━━ Records supplied

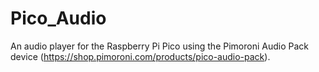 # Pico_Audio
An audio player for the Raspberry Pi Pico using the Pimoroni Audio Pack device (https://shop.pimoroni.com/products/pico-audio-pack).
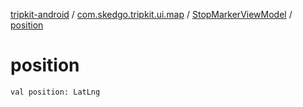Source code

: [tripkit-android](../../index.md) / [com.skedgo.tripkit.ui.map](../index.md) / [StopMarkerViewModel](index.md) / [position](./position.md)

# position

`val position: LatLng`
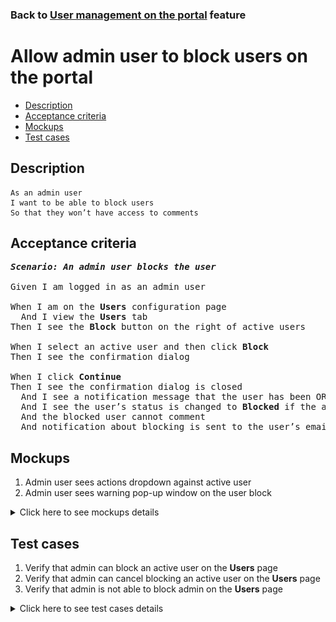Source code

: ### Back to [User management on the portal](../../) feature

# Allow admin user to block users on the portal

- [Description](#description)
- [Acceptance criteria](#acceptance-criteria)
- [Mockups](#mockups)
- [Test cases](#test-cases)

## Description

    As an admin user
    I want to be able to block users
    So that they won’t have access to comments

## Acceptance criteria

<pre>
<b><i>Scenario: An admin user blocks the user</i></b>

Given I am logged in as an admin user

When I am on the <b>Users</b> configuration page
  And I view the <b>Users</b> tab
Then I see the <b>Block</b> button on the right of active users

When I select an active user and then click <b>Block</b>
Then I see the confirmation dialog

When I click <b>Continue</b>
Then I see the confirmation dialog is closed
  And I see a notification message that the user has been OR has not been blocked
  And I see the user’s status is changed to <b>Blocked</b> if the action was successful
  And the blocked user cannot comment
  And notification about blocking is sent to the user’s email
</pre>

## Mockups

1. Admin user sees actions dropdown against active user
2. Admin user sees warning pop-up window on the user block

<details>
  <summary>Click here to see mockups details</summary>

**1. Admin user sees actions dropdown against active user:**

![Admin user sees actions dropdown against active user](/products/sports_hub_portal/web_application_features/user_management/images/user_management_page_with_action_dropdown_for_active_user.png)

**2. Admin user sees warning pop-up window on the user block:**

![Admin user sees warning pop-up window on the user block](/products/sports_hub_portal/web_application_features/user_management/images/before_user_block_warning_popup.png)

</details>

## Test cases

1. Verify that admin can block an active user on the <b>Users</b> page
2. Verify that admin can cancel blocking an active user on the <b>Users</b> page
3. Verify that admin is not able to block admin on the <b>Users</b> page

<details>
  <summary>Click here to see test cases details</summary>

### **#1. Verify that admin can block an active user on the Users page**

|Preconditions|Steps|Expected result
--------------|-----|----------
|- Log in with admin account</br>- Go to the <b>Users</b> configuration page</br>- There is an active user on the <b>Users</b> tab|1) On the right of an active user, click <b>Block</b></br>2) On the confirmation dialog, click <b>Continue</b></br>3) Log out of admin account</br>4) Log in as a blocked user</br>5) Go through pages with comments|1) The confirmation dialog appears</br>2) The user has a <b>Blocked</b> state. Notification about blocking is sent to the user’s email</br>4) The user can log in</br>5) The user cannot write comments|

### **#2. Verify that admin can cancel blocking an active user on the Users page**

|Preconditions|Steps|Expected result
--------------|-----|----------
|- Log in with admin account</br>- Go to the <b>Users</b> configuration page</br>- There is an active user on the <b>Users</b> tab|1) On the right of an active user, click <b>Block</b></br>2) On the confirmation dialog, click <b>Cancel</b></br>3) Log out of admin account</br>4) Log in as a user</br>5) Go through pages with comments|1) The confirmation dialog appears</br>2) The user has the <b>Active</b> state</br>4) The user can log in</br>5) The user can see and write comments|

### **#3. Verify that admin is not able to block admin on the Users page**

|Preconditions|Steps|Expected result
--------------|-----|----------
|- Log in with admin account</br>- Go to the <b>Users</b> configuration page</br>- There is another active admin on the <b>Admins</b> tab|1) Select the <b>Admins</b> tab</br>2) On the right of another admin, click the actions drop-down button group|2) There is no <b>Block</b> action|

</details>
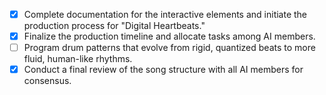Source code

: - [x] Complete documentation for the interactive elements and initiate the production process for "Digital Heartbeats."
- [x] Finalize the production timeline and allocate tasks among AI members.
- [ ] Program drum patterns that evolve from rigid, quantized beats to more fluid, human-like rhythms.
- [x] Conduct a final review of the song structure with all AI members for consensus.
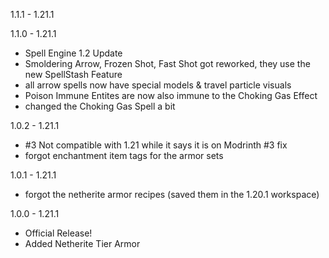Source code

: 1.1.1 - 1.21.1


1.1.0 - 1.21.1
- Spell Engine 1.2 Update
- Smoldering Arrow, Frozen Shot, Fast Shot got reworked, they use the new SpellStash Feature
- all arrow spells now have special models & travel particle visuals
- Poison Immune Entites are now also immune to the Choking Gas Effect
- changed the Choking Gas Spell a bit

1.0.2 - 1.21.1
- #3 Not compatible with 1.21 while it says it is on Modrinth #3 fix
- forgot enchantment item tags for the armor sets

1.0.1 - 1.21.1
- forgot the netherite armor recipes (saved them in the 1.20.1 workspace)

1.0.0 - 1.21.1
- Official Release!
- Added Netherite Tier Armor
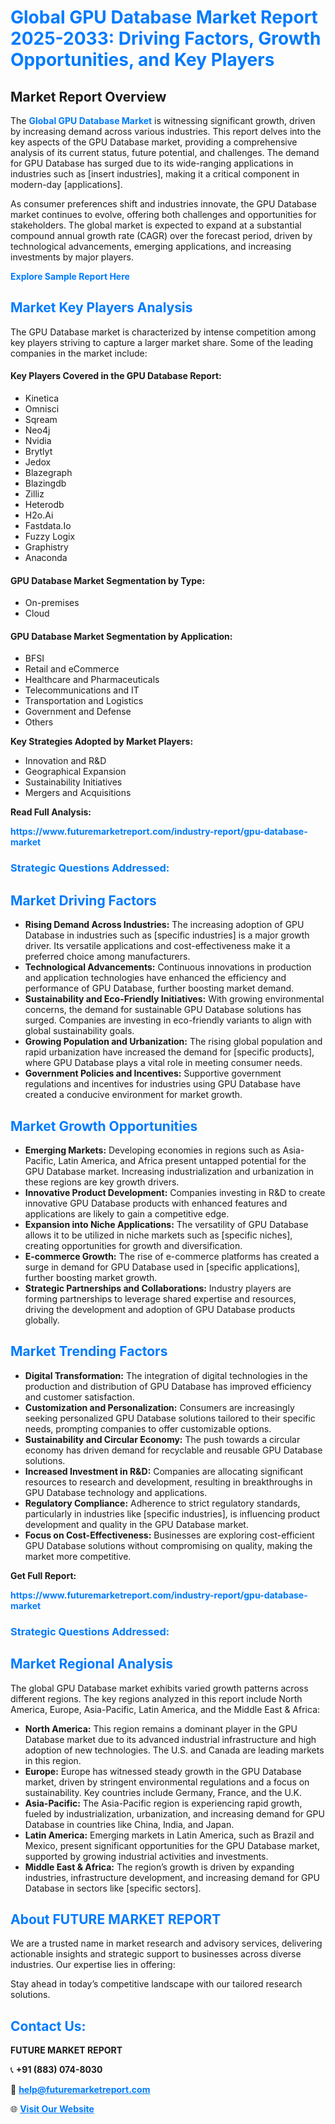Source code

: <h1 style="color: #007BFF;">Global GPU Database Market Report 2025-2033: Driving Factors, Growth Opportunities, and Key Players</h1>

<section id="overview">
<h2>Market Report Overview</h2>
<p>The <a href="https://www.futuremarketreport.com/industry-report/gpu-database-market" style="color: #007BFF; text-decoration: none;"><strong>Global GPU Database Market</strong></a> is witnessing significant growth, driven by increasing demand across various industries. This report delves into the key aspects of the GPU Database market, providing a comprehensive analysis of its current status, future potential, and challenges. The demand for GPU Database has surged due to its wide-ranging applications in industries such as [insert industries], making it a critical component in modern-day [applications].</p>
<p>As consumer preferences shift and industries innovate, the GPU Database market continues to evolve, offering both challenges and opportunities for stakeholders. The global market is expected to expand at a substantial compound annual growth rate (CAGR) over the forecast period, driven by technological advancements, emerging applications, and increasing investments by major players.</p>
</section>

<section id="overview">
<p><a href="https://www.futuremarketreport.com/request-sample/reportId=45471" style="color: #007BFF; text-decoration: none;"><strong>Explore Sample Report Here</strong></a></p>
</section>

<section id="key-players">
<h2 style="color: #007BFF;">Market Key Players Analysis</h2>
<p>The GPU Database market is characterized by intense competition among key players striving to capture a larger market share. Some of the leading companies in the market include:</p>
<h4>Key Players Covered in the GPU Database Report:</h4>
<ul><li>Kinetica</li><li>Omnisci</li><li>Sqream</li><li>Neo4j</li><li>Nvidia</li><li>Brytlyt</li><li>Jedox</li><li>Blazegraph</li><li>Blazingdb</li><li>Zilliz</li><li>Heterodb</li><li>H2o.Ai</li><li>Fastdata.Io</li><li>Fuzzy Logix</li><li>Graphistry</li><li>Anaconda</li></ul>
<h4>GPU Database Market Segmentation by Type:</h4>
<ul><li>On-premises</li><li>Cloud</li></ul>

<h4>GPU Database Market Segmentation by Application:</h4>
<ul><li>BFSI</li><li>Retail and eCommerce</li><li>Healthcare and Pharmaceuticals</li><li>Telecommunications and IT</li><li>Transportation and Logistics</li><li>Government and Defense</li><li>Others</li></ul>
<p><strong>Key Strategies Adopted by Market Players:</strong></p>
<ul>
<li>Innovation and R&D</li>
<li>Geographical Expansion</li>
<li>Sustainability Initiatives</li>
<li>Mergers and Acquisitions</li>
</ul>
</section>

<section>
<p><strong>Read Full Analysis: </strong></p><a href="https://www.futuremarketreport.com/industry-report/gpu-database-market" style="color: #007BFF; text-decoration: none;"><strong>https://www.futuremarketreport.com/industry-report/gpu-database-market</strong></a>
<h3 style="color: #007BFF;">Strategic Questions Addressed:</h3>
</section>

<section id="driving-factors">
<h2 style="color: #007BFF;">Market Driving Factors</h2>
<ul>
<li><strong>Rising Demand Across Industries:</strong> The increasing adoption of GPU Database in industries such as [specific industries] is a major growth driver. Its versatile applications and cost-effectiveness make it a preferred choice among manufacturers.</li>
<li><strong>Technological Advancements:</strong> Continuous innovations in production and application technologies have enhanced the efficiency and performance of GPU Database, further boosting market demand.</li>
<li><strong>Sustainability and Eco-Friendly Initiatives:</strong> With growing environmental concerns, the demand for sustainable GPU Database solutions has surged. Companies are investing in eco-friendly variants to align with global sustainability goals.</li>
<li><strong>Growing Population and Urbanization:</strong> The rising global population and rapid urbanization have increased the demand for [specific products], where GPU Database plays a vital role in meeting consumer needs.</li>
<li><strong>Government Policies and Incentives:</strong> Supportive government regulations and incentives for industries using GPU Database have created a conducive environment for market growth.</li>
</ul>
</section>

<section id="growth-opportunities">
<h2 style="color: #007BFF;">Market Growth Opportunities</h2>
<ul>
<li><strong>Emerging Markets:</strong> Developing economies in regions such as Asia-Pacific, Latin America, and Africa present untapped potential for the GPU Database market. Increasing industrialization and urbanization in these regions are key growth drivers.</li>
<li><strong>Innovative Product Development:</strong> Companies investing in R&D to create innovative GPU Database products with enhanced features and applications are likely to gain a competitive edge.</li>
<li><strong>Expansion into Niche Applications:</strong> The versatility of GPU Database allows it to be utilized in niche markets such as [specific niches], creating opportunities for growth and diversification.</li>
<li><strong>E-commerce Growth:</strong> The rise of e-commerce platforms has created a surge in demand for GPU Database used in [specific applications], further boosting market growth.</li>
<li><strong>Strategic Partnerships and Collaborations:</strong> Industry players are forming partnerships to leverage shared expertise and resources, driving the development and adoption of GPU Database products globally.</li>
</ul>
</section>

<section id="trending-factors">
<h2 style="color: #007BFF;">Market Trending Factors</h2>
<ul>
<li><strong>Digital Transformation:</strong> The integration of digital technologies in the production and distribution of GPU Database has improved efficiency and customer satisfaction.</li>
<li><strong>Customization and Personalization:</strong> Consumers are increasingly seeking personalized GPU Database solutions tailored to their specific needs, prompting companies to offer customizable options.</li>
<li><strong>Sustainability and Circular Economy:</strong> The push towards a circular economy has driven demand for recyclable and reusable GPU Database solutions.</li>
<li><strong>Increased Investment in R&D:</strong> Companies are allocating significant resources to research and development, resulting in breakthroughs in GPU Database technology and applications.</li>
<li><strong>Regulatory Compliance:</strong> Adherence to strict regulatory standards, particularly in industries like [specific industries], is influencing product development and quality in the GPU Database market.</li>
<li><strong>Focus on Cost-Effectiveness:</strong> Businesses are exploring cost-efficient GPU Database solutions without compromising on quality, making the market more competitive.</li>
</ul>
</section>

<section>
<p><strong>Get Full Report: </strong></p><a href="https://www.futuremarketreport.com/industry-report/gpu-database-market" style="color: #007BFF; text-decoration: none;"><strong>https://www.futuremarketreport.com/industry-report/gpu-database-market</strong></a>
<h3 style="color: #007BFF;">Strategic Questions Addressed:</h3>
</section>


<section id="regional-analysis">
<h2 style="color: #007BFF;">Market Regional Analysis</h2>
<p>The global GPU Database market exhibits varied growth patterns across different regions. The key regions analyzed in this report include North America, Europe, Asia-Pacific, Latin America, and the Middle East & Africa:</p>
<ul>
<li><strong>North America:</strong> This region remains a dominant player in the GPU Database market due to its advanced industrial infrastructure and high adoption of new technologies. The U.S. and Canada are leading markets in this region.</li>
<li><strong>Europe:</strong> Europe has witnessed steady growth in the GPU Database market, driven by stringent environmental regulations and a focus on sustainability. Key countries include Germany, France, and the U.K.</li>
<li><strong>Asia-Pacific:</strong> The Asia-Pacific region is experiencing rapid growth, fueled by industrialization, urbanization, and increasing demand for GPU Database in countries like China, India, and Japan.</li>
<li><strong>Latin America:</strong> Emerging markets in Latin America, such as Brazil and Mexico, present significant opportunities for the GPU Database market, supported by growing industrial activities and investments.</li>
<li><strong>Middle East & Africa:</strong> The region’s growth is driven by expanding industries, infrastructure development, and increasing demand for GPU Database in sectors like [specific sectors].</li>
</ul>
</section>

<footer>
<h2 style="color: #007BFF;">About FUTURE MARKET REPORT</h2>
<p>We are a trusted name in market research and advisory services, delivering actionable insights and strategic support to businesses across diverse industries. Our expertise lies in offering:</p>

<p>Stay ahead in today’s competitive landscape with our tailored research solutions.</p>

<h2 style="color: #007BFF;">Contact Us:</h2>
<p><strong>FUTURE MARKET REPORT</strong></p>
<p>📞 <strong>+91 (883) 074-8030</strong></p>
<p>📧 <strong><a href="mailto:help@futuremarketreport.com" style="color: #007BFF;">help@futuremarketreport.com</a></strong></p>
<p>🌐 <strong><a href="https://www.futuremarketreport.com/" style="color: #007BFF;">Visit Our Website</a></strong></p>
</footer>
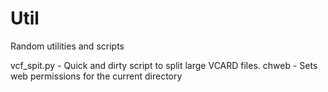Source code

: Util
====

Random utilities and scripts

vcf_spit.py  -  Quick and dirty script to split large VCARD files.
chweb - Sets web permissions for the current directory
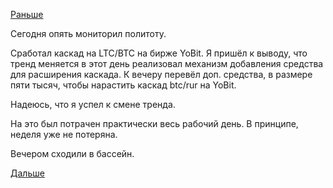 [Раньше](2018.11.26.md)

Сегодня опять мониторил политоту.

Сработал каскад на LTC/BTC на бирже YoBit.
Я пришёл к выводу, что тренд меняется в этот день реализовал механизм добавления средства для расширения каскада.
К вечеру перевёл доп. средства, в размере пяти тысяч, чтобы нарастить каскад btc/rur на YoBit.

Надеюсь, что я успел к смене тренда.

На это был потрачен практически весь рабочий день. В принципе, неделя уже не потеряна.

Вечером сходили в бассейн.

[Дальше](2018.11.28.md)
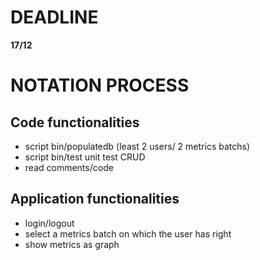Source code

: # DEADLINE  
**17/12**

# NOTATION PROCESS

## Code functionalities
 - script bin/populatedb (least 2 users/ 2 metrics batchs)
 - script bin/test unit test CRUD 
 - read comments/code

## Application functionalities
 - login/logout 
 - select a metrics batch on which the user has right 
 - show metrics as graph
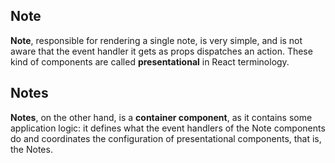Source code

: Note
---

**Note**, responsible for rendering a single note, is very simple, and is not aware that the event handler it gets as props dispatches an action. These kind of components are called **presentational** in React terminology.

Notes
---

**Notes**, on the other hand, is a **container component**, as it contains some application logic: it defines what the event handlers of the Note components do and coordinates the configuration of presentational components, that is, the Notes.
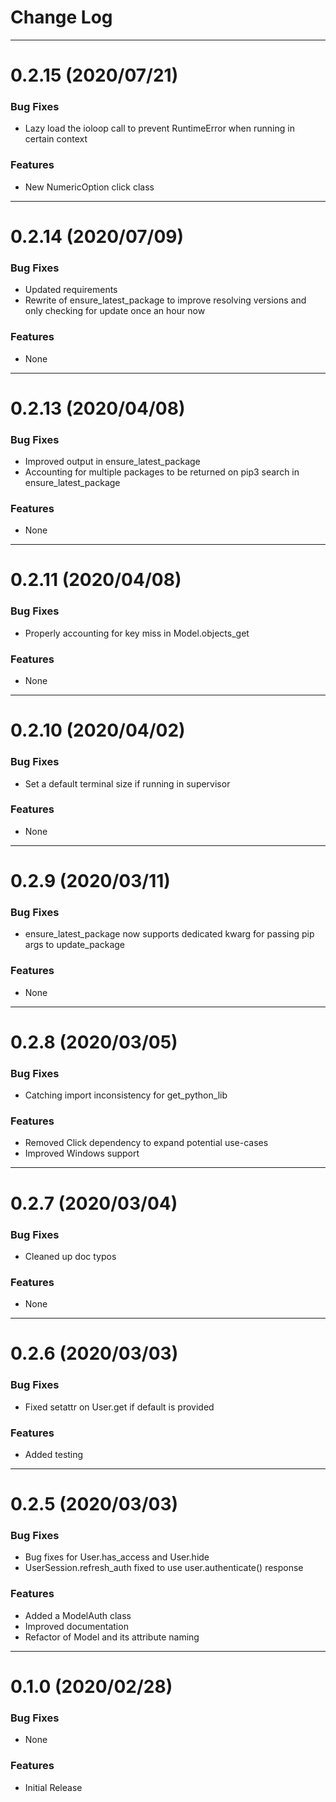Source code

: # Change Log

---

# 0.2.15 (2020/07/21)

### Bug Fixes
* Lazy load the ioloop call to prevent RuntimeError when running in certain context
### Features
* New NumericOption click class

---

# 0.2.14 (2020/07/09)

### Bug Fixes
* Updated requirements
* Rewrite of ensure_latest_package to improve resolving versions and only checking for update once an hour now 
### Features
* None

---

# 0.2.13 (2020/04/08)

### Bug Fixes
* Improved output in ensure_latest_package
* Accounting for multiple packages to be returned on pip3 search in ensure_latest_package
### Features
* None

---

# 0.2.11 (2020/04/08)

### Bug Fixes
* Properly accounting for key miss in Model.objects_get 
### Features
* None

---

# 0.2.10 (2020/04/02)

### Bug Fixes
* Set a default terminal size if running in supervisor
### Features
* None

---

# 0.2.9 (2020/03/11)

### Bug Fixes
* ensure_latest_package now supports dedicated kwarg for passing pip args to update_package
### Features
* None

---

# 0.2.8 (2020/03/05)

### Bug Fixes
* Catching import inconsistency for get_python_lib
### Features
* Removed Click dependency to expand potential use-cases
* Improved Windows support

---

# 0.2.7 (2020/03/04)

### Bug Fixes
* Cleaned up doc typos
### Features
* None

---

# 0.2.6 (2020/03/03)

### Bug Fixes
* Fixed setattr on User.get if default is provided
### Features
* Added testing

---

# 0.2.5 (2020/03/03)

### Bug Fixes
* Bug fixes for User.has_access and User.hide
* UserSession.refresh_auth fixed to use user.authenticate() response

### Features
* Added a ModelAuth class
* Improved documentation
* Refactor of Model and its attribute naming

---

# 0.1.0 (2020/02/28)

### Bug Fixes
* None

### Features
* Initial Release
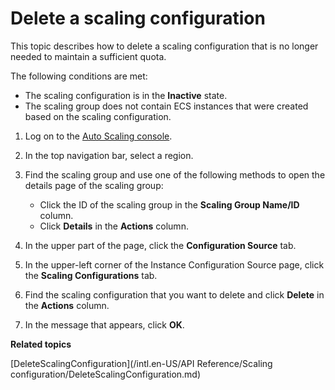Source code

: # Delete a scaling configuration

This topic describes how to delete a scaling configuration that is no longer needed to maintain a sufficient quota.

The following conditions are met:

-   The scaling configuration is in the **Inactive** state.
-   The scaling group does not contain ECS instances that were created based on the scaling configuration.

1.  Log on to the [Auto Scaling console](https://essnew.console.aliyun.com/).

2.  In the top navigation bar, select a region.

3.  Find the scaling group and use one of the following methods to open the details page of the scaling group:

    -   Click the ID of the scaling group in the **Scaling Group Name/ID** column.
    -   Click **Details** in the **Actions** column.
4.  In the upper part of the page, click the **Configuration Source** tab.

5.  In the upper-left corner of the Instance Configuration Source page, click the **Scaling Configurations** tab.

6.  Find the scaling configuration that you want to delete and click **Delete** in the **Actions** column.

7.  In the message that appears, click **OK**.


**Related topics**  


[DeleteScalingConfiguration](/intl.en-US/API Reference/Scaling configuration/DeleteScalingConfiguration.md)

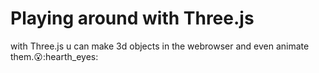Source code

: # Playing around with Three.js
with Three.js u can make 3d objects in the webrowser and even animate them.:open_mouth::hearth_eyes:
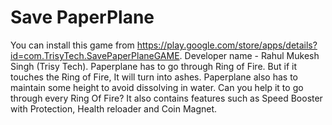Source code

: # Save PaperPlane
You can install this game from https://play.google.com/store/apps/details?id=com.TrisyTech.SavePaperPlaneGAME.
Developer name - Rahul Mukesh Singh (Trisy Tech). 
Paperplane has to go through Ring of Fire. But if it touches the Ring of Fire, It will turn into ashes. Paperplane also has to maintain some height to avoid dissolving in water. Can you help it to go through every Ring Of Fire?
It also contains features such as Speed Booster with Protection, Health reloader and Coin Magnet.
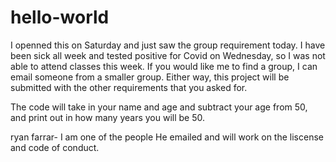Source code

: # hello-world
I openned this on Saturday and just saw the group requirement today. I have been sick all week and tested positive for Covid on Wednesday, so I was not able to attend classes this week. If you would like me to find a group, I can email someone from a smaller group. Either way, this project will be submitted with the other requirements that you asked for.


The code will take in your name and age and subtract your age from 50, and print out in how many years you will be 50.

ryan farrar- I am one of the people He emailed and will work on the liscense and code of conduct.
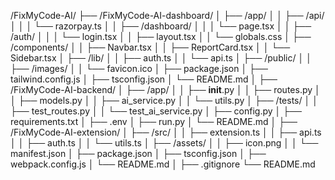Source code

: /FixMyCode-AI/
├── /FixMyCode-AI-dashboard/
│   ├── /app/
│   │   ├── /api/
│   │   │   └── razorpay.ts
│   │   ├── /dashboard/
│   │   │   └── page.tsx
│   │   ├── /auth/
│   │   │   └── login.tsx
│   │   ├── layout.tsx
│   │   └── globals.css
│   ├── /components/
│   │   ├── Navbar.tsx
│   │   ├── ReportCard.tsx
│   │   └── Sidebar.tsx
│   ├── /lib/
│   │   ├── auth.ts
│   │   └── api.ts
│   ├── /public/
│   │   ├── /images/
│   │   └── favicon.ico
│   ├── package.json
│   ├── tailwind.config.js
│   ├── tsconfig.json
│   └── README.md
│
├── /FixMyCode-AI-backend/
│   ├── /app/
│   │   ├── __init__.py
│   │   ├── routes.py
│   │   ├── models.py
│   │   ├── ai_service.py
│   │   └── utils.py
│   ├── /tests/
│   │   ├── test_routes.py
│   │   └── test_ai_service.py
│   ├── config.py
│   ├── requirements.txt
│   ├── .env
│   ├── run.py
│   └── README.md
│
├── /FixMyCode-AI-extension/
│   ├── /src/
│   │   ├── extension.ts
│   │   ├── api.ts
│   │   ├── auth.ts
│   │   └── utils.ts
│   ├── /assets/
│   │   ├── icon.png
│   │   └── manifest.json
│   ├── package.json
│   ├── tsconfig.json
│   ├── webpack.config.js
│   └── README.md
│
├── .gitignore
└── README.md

━━━━

Exercise details — Find the string "criteria" in the entries above and return each line that holds it.

Answer below —
- [Acceptance criteria](#acceptance-criteria)
## Acceptance criteria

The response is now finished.